• **INSTRUCTIONS TO FOLLOW**: The expected output is each line in the data below that includes the string "competenze".

• **Data entries**:
########################################

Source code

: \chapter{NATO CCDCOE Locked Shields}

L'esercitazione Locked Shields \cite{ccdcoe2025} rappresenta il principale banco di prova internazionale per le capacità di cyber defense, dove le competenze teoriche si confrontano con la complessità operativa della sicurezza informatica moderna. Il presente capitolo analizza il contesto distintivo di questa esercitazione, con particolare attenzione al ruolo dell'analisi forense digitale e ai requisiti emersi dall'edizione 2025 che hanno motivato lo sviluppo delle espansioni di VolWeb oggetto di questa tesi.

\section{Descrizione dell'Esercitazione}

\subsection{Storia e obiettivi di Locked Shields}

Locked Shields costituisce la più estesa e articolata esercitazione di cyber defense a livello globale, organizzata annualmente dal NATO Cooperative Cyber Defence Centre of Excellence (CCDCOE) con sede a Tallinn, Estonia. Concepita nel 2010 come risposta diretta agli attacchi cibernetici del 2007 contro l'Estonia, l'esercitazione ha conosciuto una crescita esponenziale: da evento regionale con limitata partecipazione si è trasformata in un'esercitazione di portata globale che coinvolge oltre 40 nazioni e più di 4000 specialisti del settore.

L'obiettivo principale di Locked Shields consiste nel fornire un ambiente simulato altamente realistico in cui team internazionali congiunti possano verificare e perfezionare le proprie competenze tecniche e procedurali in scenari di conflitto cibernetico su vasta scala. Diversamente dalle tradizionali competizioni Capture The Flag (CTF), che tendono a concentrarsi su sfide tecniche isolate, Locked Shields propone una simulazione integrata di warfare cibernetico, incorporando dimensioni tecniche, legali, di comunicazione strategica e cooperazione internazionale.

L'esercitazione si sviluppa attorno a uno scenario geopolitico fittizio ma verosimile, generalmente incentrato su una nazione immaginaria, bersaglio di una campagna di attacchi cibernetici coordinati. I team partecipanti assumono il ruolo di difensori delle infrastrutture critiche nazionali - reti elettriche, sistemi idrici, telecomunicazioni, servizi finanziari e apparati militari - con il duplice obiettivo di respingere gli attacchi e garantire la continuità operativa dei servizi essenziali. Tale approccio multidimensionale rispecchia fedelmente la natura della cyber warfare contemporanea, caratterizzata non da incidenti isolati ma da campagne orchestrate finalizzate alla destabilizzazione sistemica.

########################################

• **ANSWER AREA**:
L'esercitazione Locked Shields \cite{ccdcoe2025} rappresenta il principale banco di prova internazionale per le capacità di cyber defense, dove le competenze teoriche si confrontano con la complessità operativa della sicurezza informatica moderna. Il presente capitolo analizza il contesto distintivo di questa esercitazione, con particolare attenzione al ruolo dell'analisi forense digitale e ai requisiti emersi dall'edizione 2025 che hanno motivato lo sviluppo delle espansioni di VolWeb oggetto di questa tesi.
L'obiettivo principale di Locked Shields consiste nel fornire un ambiente simulato altamente realistico in cui team internazionali congiunti possano verificare e perfezionare le proprie competenze tecniche e procedurali in scenari di conflitto cibernetico su vasta scala. Diversamente dalle tradizionali competizioni Capture The Flag (CTF), che tendono a concentrarsi su sfide tecniche isolate, Locked Shields propone una simulazione integrata di warfare cibernetico, incorporando dimensioni tecniche, legali, di comunicazione strategica e cooperazione internazionale.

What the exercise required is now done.